Agama tidak dapat dihilangkan dalam menjalankan proses transisi di Indonesia. Sebab agama ditampilkan dalam bentuk kelembagaan yang ditandai dengan masih dominannya partai-partai politik menggunakan simbol dan dasar agama. Dalam kondisi seperti ini, agama bisa muncul dalam suatu kelompok penekan politik yang bergerak di tingkat elite politik tertentu.
Bertolak dari kenyataan tersebut, agama menjadi landasan yang sangat relevan bagi kepentingan politik transisi dan dengan demikian, potensi konflik yang bersumber dari isu agama merupakan salah satu konsekuensinya. Dalam masa transisi ini, agama (etnis dan gender) terperangkap dalam satu tarik menarik ya g diakibatkan adanya polarisasi antar kekuatan politik yang mencoba mencari dan mengatur posisi di tengah ketidakpastian reformasi. Kondisi ini akan menjadikan agama, institusi agama, dan etnis tertentu sebagai alat untuk membenarkan kekerasan yang dilakukan oleh kekuatan tertentu.
Dengan demikian, masa transisi ini memberikan gambaran yang lebih jelas tentang kenyataan superfisial dari retorika kerukunan agama di Indonesia yang selalu di bangga- banggakan para birokrat Orde Baru atas masyarakat Indonesia sebagai bangsa yang moderat, mendahulukan harmoni dan keselarasan dalam pelbagai aspek kehidupan, dan bangsa yang patut dijadikan objek percontohan bagi hubungan antar umat beragama.
C.  Indonesia : Antara Optimisme Penegakan Demokrasi dan Supremasi Agama Mayoritas
Krisis politik dan ekonomi Indonesia antara tahun 1997-2001 bahkan hingga saat ini yang diwarnai dengan kekerasan terhadap etnis dan agama tertentu (Cina dan Kristen), telah mengurangi optimise yang berharap Indonesia dapat berperan menjadi contoh demokrasi bagi dunia islam secara lebih luas. Datangnya era reformasi yang menghadirkan agama sebagai bagian dari lembaga politik formal dalam infrastruktur politik Indonesia secara tidak langsung berkeinginan membuka kembali wacana hubungan agama dan Negara di Indonesia.

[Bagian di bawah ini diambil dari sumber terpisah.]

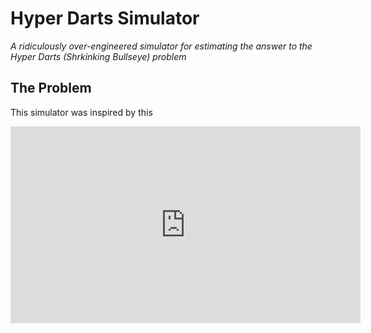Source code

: # Hyper Darts Simulator
_A ridiculously over-engineered simulator for estimating the answer to the Hyper Darts (Shrkinking Bullseye) problem_

## The Problem
This simulator was inspired by this

<iframe width="560" height="315" src="https://www.youtube-nocookie.com/embed/6_yU9eJ0NxA" title="YouTube video player" frameborder="0" allow="accelerometer; autoplay; clipboard-write; encrypted-media; gyroscope; picture-in-picture" allowfullscreen></iframe>

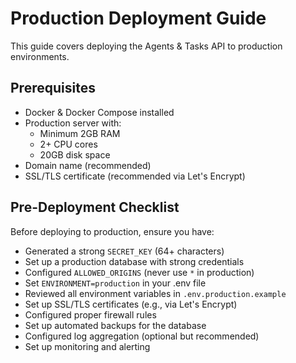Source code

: # Production Deployment Guide

This guide covers deploying the Agents & Tasks API to production environments.

## Prerequisites

- Docker & Docker Compose installed
- Production server with:
  - Minimum 2GB RAM
  - 2+ CPU cores
  - 20GB disk space
- Domain name (recommended)
- SSL/TLS certificate (recommended via Let's Encrypt)



## Pre-Deployment Checklist

Before deploying to production, ensure you have:

- Generated a strong `SECRET_KEY` (64+ characters)
- Set up a production database with strong credentials
- Configured `ALLOWED_ORIGINS` (never use `*` in production)
- Set `ENVIRONMENT=production` in your .env file
- Reviewed all environment variables in `.env.production.example`
- Set up SSL/TLS certificates (e.g., via Let's Encrypt)
- Configured proper firewall rules
- Set up automated backups for the database
- Configured log aggregation (optional but recommended)
- Set up monitoring and alerting

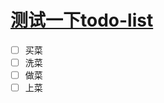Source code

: # [测试一下todo-list](https://github.com/drunkwretch/drunkwretch.github.io/issues/5)

- [ ] 买菜
- [ ] 洗菜
- [ ] 做菜
- [ ] 上菜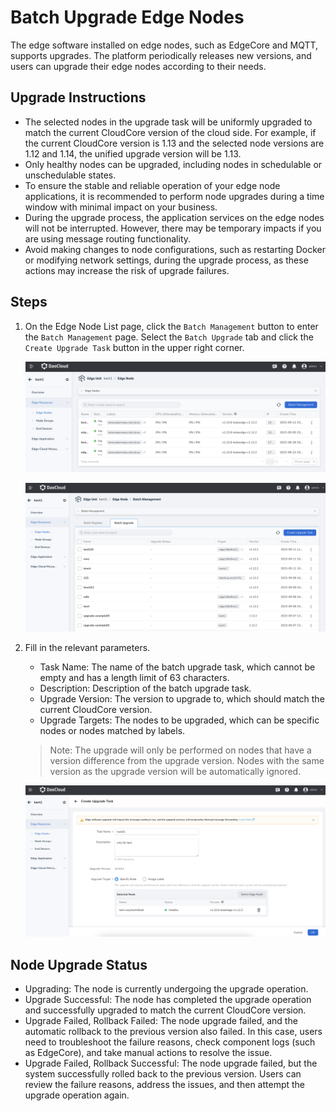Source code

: # Batch Upgrade Edge Nodes

The edge software installed on edge nodes, such as EdgeCore and MQTT, supports upgrades. The platform periodically releases new versions, and users can upgrade their edge nodes according to their needs.

## Upgrade Instructions

- The selected nodes in the upgrade task will be uniformly upgraded to match the current CloudCore version of the cloud side.
  For example, if the current CloudCore version is 1.13 and the selected node versions are 1.12 and 1.14, the unified upgrade version will be 1.13.
- Only healthy nodes can be upgraded, including nodes in schedulable or unschedulable states.
- To ensure the stable and reliable operation of your edge node applications, it is recommended to perform node upgrades during a time window with minimal impact on your business.
- During the upgrade process, the application services on the edge nodes will not be interrupted. However, there may be temporary impacts if you are using message routing functionality.
- Avoid making changes to node configurations, such as restarting Docker or modifying network settings, during the upgrade process, as these actions may increase the risk of upgrade failures.

## Steps

1. On the Edge Node List page, click the `Batch Management` button to enter the `Batch Management` page. Select the `Batch Upgrade` tab and click the `Create Upgrade Task` button in the upper right corner.

    ![Batch Upgrade](../../images/batch-register01.png)

    ![Batch Upgrade](../../images/batch-upgrade-01.png)

2. Fill in the relevant parameters.

    - Task Name: The name of the batch upgrade task, which cannot be empty and has a length limit of 63 characters.
    - Description: Description of the batch upgrade task.
    - Upgrade Version: The version to upgrade to, which should match the current CloudCore version.
    - Upgrade Targets: The nodes to be upgraded, which can be specific nodes or nodes matched by labels.

    > Note: The upgrade will only be performed on nodes that have a version difference from the upgrade version. Nodes with the same version as the upgrade version will be automatically ignored.

    ![Create Upgrade Task](../../images/batch-upgrade-02.png)

## Node Upgrade Status

- Upgrading: The node is currently undergoing the upgrade operation.
- Upgrade Successful: The node has completed the upgrade operation and successfully upgraded to match the current CloudCore version.
- Upgrade Failed, Rollback Failed: The node upgrade failed, and the automatic rollback to the previous version also failed.
  In this case, users need to troubleshoot the failure reasons, check component logs (such as EdgeCore), and take manual actions to resolve the issue.
- Upgrade Failed, Rollback Successful: The node upgrade failed, but the system successfully rolled back to the previous version.
  Users can review the failure reasons, address the issues, and then attempt the upgrade operation again.
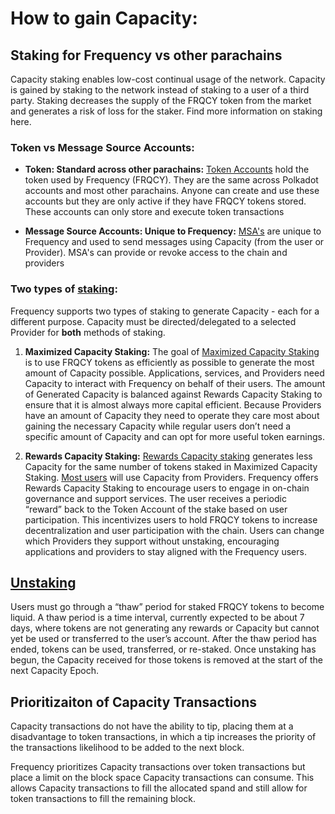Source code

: # How to gain Capacity: 

## Staking for Frequency vs other parachains

Capacity staking enables low-cost continual usage of the network. 
Capacity is gained by staking to the network instead of staking to a user of a third party. 
Staking decreases the supply of the FRQCY token from the market and generates a risk of loss for the staker. 
Find more information on staking here. 

### Token vs Message Source Accounts:

* **Token: Standard across other parachains:**
[Token Accounts](#1-token-account) hold the token used by Frequency (FRQCY). 
They are the same across Polkadot accounts and most other parachains. 
Anyone can create and use these accounts but they are only active if they have FRQCY tokens stored. 
These accounts can only store and execute token transactions

* **Message Source Accounts: Unique to Frequency:** 
[MSA's](#2-message-source-account-msa) are unique to Frequency and used to send messages using Capacity (from the user or Provider). 
MSA's can provide or revoke access to the chain and providers 

### Two types of [staking](#staking): 
Frequency supports two types of staking to generate Capacity - each for a different purpose. 
Capacity must be directed/delegated to a selected Provider for **both** methods of staking.

1. **Maximized Capacity Staking:**
The goal of [Maximized Capacity Staking](#2-maximized-capacity-staking-for-applications-and-services) is to use FRQCY tokens as efficiently as possible to generate the most amount of Capacity possible. 
Applications, services, and Providers need Capacity to interact with Frequency on behalf of their users. 
The amount of Generated Capacity is balanced against Rewards Capacity Staking to ensure that it is almost always more capital efficient. 
Because Providers have an amount of Capacity they need to operate they care most about gaining the necessary Capacity while regular users don’t need a specific amount of Capacity and can opt for more useful token earnings.

2. **Rewards Capacity Staking:** 
[Rewards Capacity staking](#1-rewards-capacity-staking-for-users) generates less Capacity for the same number of tokens staked in Maximized Capacity Staking. 
[Most users](#Purpose-of-Capacity-for-Frequency) will use Capacity from Providers. 
Frequency offers Rewards Capacity Staking to encourage users to engage in on-chain governance and support services. 
The user receives a periodic “reward” back to the Token Account of the stake based on user participation. 
This incentivizes users to hold FRQCY tokens to increase decentralization and user participation with the chain. 
Users can change which Providers they support without unstaking, encouraging applications and providers to stay aligned with the Frequency users.

## [Unstaking](#unstaking)
Users must go through a “thaw” period for staked FRQCY tokens to become liquid. 
A thaw period is a time interval, currently expected to be about 7 days, where tokens are not generating any rewards or Capacity but cannot yet be used or transferred to the user’s account. 
After the thaw period has ended, tokens can be used, transferred, or re-staked. Once unstaking has begun, the Capacity received for those tokens is removed at the start of the next Capacity Epoch. 

## Prioritizaiton of Capacity Transactions

Capacity transactions do not have the ability to tip, placing them at a disadvantage to token transactions, in which a tip increases the priority of the transactions likelihood to be added to the next block. 

Frequency prioritizes Capacity transactions over token transactions but place a limit on the block space Capacity transactions can consume. 
This allows Capacity transactions to fill the allocated spand and still allow for token transactions to fill the remaining block.
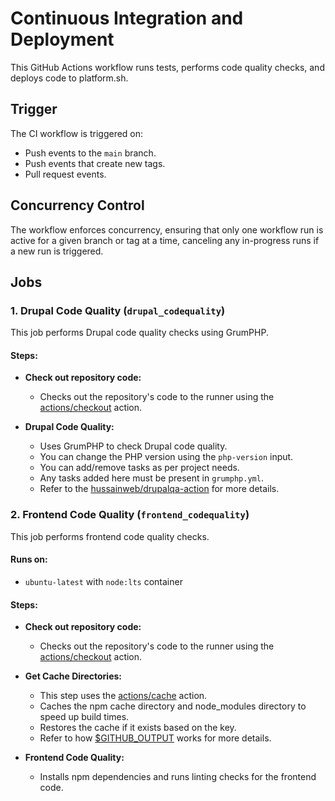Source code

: # Continuous Integration and Deployment

This GitHub Actions workflow runs tests, performs code quality checks, and deploys code to platform.sh.

## Trigger

The CI workflow is triggered on:
- Push events to the `main` branch.
- Push events that create new tags.
- Pull request events.

## Concurrency Control

The workflow enforces concurrency, ensuring that only one workflow run is active for a given branch or tag at a time, canceling any in-progress runs if a new run is triggered.

## Jobs

### 1. Drupal Code Quality (`drupal_codequality`)

This job performs Drupal code quality checks using GrumPHP.

#### Steps:

- **Check out repository code:**
  - Checks out the repository's code to the runner using the [actions/checkout](https://github.com/actions/checkout) action.

- **Drupal Code Quality:**
  - Uses GrumPHP to check Drupal code quality.
  - You can change the PHP version using the `php-version` input.
  - You can add/remove tasks as per project needs.
  - Any tasks added here must be present in `grumphp.yml`.
  - Refer to the [hussainweb/drupalqa-action](https://github.com/hussainweb/drupalqa-action) for more details.

### 2. Frontend Code Quality (`frontend_codequality`)

This job performs frontend code quality checks.

#### Runs on:

- `ubuntu-latest` with `node:lts` container

#### Steps:

- **Check out repository code:**
  - Checks out the repository's code to the runner using the [actions/checkout](https://github.com/actions/checkout) action.

- **Get Cache Directories:**
  - This step uses the [actions/cache](https://github.com/actions/cache) action.
  - Caches the npm cache directory and node_modules directory to speed up build times.
  - Restores the cache if it exists based on the key.
  - Refer to how [$GITHUB_OUTPUT](https://docs.github.com/en/actions/using-jobs/defining-outputs-for-jobs) works for more details.

- **Frontend Code Quality:**
  - Installs npm dependencies and runs linting checks for the frontend code.

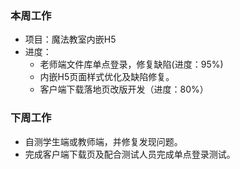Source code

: ### 本周工作
* 项目：魔法教室内嵌H5
* 进度：
    * 老师端文件库单点登录，修复缺陷(进度：95%)
    * 内嵌H5页面样式优化及缺陷修复。
    * 客户端下载落地页改版开发（进度：80%）

### 下周工作
* 自测学生端或教师端，并修复发现问题。
* 完成客户端下载页及配合测试人员完成单点登录测试。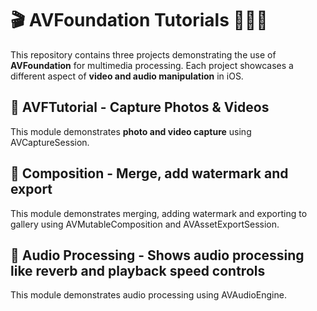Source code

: # 🎬 AVFoundation Tutorials 📸🎼🎥  

This repository contains three projects demonstrating the use of **AVFoundation** for multimedia processing. Each project showcases a different aspect of **video and audio manipulation** in iOS.  




## 📸 AVFTutorial - Capture Photos & Videos  
This module demonstrates **photo and video capture** using AVCaptureSession.

## 📸 Composition - Merge, add watermark and export 
This module demonstrates merging, adding watermark and exporting to gallery using AVMutableComposition and AVAssetExportSession.


## 📸 Audio Processing - Shows audio processing like reverb and playback speed controls 
This module demonstrates audio processing using AVAudioEngine.
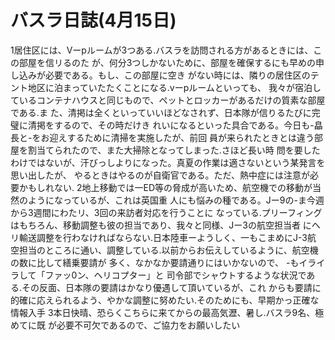 # バスラ日誌(4月15日)

1居住区には、Vーpルームが3つある.バスラを訪問される方があるときには、この部屋を信リるのた
が、何分3つしかないために、部屋を確保するにも早めの申し込みが必要である。もし、この部屋に空き
がない時には、隣りの居住区のテント地区に泊まっていたたくことになる.vーpルームといっても、
我々が宿泊しているコンテナハウスと同じもので、ペットとロッカーがあるだけの質素な部屋である.ま
た、清掲は全くといっていいほどなされず、日本隊が信りるたびに完璧に清掲をするので、その時だけき
れいになるといった具合である。今日も-皛長と-をお迎えするために清掃を実施したが、前回
員が来られたときとは違う部屋を割当てられたので、また大掃除となってしまった.さほど長い時
問を要したわけではないが、汗びっしよりになった。真夏の作業は適さないという某発言を思い出したが、
やるときはやるのが自衛官である。ただ、熱中症には注意が必要かもしれない.
2地上移動では一ED等の脅成が高いため、航空機での移動が当然のようになっているが、これは英国重
人にも悩みの種である。Jー9の-ま今週から3週間にわたリ、3回の来訪者対応を行うことに
なっている.プリーフィングはもちろん、移動調整も彼の担当であり、我々と同様、Jー3の航空担当者
にヘリ輸送調整を行わなければならない.日本陸車ーようしく、一もこまめにJ-3航
空担当のところに通い、調整している.以前からお伝えしているように、航空機の数に比して繕乗要請が
多く、なかなか要請通りにはいかないので、
-もイライラして「ファッ0ン、ヘリコプター」と
司令部でシャウトするような状況である.その反面、日本隊の要請はかなり優遇して頂いているが、これ
からも要請に的確に応えられるよう、やかな調整に努めたい.そのためにも、早期かっ正確な情報入手
3本日快晴、恐らくこちらに来てからの最高気瀝、暑し.バスラ9名、極めてに既
が必要不可欠であるので、ご協力をお願いしたい
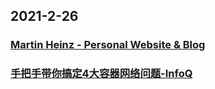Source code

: 
## 2021-2-26

### [Martin Heinz - Personal Website & Blog](https://martinheinz.dev/blog/43)

### [手把手带你搞定4大容器网络问题-InfoQ](https://www.infoq.cn/article/MjwIBtwplrOMI5Vv5Joy)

Hal yang kemudian perlu menjadi perhatian bersama dalam kerangka mencapai keberhasilan proses transisi di Indonesia adalah mewujudkan wawasan pluralis dan inklusif. Pluralisme ini terkait dengan unsur lain dari kultur demokrasi yakni toleransi politik dan saling percaya sesama warga dalam sebuah negara bangsa dengan cara melepaskan larat belakang primodialnya. Jika unsur-unsur ini lemah, maka demokrasi tidak akan pernah dapat tegak dengan baik.